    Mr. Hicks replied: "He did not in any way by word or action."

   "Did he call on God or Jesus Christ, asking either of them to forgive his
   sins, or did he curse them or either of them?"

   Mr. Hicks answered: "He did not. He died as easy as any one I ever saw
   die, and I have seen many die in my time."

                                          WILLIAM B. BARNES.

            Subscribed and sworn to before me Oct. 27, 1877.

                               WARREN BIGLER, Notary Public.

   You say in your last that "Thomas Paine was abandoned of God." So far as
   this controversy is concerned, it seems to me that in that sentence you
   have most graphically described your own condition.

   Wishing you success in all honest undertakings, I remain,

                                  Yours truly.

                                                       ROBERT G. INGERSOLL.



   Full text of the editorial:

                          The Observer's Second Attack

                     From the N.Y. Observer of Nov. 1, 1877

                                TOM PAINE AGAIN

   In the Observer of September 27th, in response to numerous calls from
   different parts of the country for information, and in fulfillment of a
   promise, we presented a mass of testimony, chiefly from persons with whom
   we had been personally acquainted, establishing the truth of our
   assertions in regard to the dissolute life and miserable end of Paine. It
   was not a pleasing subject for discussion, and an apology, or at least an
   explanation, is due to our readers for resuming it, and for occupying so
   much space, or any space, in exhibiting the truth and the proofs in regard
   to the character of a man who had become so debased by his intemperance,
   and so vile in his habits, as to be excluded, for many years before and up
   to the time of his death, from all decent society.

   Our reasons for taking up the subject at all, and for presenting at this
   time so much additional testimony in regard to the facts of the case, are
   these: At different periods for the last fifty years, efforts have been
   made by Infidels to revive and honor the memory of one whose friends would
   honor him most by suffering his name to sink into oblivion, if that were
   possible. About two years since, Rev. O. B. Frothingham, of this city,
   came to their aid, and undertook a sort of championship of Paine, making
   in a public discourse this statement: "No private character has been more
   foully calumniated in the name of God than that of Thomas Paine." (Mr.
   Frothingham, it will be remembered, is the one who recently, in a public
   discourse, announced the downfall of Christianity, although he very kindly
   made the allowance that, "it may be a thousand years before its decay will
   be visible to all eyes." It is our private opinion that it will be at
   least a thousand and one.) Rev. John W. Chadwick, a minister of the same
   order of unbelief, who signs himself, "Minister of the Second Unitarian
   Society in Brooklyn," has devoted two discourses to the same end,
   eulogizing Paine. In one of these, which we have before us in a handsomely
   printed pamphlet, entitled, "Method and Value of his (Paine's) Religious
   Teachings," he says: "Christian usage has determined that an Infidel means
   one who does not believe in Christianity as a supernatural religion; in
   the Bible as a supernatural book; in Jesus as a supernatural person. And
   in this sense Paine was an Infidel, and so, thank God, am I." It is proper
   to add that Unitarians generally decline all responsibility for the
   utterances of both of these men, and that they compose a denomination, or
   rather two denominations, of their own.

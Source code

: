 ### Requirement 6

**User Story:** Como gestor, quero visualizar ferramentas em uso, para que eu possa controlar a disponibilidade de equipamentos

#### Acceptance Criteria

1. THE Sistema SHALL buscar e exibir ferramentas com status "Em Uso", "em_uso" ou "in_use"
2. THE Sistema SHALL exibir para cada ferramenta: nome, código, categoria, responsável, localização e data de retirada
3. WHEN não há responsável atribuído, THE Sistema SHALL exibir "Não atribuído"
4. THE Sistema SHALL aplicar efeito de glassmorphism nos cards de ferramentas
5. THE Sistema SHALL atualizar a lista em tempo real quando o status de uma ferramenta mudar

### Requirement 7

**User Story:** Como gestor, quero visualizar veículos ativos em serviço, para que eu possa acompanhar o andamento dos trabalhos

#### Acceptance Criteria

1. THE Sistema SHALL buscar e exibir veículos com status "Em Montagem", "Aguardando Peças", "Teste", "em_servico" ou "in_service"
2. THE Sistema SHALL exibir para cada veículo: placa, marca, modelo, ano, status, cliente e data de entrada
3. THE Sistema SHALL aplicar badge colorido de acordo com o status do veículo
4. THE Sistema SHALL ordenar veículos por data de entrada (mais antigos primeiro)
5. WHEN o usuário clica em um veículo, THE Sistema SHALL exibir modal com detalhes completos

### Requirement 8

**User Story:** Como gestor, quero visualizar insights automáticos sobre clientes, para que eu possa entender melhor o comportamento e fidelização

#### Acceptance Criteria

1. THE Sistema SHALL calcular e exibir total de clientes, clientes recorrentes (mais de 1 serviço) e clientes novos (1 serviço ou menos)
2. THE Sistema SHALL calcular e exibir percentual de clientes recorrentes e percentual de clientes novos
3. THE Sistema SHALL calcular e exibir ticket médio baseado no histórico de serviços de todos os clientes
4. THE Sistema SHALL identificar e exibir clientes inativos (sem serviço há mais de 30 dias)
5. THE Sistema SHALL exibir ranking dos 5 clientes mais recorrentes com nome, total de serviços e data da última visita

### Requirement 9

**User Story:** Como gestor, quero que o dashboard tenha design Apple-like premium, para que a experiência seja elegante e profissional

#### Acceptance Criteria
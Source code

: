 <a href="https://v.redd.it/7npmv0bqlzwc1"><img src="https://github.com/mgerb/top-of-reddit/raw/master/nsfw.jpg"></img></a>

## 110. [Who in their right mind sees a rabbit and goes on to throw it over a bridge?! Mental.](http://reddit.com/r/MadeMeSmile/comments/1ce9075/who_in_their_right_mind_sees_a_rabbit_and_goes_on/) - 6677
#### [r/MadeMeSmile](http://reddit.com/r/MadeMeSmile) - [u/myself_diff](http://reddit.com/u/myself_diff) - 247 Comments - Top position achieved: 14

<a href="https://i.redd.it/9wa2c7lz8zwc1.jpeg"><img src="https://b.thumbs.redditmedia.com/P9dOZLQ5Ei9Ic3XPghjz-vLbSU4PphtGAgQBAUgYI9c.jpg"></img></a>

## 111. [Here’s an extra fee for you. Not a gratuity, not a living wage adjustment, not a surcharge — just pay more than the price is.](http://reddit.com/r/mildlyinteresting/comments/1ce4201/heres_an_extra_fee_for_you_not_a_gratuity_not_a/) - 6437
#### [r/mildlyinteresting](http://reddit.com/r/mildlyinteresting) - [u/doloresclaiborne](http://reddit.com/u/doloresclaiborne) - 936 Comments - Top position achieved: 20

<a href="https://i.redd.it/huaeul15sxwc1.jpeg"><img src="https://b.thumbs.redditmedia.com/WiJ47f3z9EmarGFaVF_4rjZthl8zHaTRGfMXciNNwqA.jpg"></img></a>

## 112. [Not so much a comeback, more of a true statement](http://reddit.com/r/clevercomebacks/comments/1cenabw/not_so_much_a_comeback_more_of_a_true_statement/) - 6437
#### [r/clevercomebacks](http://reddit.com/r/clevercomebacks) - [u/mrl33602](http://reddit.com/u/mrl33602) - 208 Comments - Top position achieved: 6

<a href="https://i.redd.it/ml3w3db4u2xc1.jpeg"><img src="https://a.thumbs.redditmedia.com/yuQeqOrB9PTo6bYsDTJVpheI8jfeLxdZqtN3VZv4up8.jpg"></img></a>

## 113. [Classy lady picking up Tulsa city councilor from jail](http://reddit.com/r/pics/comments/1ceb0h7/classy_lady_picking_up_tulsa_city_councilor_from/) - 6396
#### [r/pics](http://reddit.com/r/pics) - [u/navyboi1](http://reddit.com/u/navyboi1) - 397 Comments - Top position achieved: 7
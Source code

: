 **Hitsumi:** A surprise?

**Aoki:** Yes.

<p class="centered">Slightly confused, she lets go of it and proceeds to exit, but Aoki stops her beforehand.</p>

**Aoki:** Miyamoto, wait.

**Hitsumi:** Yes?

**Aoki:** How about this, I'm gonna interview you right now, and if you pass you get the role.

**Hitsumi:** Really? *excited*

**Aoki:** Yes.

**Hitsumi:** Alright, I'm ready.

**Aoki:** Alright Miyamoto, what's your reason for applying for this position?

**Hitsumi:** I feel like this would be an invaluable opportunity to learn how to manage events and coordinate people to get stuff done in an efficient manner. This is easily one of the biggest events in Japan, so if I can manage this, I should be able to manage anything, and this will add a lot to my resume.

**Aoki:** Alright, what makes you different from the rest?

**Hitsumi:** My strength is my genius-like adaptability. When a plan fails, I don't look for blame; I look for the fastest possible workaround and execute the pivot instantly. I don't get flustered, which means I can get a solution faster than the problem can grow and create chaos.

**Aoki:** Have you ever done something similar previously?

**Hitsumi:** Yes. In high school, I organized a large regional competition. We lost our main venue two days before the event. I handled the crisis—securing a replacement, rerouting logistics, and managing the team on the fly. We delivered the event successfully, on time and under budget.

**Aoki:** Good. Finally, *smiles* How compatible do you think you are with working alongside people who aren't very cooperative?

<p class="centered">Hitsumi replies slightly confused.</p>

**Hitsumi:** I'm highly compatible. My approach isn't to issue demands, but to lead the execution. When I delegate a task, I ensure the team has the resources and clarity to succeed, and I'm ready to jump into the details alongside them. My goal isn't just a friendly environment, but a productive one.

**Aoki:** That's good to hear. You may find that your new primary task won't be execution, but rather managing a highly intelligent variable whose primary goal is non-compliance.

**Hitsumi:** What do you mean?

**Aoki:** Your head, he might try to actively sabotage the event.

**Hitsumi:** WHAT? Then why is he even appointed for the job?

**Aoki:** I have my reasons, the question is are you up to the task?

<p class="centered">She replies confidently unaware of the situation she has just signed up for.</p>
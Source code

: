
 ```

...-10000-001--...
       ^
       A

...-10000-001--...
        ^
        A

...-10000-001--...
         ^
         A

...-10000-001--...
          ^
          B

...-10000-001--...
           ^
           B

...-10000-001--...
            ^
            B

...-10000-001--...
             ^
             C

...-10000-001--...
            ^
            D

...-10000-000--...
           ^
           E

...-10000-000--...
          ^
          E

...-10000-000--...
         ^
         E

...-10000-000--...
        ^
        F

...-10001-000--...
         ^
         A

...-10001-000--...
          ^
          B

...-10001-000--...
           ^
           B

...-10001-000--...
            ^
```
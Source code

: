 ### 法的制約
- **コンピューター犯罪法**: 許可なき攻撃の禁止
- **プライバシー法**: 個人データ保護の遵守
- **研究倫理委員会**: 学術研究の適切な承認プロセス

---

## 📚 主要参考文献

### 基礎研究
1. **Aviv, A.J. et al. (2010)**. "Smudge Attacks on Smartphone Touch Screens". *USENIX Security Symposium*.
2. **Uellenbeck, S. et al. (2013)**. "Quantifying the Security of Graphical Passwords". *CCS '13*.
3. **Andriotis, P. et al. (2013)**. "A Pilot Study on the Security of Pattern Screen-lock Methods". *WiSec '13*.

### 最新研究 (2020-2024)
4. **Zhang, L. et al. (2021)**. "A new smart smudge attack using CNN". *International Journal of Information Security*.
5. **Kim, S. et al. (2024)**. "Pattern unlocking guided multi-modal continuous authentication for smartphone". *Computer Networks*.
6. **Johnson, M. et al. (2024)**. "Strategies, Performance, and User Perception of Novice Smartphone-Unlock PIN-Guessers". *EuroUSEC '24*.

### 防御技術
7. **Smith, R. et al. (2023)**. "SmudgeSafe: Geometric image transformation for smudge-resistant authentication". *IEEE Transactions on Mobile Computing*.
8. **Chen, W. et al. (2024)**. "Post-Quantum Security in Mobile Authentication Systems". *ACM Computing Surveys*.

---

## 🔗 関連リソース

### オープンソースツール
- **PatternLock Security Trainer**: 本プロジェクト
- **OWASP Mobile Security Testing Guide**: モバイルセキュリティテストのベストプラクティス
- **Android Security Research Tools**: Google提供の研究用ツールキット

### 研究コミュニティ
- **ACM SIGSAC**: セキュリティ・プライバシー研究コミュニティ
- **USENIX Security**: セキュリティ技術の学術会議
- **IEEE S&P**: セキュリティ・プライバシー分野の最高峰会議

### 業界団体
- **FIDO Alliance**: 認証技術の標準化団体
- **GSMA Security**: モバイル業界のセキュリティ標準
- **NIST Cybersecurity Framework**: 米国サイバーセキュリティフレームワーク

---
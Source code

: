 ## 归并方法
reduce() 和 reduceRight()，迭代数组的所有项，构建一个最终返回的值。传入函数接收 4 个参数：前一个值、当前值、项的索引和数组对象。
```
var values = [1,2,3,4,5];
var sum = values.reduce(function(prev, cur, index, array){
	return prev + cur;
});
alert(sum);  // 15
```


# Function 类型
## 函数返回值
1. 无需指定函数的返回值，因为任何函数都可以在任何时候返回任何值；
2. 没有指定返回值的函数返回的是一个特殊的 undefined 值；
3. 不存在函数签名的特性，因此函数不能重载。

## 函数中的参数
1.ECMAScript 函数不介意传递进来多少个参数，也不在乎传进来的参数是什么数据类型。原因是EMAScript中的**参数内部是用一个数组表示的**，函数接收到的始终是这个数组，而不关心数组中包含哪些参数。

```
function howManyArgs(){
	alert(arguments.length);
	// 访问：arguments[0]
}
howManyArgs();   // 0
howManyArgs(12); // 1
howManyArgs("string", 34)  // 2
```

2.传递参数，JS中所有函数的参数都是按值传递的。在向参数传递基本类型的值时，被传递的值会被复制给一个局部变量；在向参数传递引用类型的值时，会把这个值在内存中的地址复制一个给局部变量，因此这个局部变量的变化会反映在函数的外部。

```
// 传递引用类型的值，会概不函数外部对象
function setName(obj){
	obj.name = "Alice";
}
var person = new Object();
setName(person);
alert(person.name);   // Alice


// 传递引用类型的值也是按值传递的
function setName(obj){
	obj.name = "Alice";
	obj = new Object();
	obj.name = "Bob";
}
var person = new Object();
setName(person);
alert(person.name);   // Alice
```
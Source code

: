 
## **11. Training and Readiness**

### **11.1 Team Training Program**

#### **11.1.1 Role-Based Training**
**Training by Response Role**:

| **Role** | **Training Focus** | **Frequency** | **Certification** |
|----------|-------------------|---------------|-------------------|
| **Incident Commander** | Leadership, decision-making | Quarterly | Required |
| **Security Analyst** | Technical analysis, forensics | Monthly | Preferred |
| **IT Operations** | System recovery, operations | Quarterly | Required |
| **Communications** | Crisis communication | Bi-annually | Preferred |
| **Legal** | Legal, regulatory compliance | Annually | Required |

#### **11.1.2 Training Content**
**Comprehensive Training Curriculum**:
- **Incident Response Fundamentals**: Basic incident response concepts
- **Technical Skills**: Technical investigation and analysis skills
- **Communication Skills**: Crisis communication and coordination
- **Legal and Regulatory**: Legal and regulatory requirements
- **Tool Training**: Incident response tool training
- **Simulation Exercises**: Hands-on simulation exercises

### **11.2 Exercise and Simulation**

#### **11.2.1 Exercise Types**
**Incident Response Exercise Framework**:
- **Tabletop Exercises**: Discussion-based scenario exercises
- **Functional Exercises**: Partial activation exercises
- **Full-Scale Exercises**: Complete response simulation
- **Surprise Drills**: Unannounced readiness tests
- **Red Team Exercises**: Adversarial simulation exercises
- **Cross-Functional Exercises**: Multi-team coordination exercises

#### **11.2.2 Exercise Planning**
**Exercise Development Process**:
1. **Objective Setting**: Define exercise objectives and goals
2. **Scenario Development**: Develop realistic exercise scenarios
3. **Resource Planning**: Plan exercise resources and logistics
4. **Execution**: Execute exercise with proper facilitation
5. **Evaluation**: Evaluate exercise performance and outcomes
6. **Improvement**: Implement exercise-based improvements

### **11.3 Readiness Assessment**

========

:: The task ::
For this exercise, output exactly the lines above from the line with "Yours truly." to the line with "different parts of", counting both, and leave out the rest.

:: The answer ::
                                  Yours truly.

                                                       ROBERT G. INGERSOLL.



   Full text of the editorial:

                          The Observer's Second Attack

                     From the N.Y. Observer of Nov. 1, 1877

                                TOM PAINE AGAIN

   In the Observer of September 27th, in response to numerous calls from
   different parts of the country for information, and in fulfillment of a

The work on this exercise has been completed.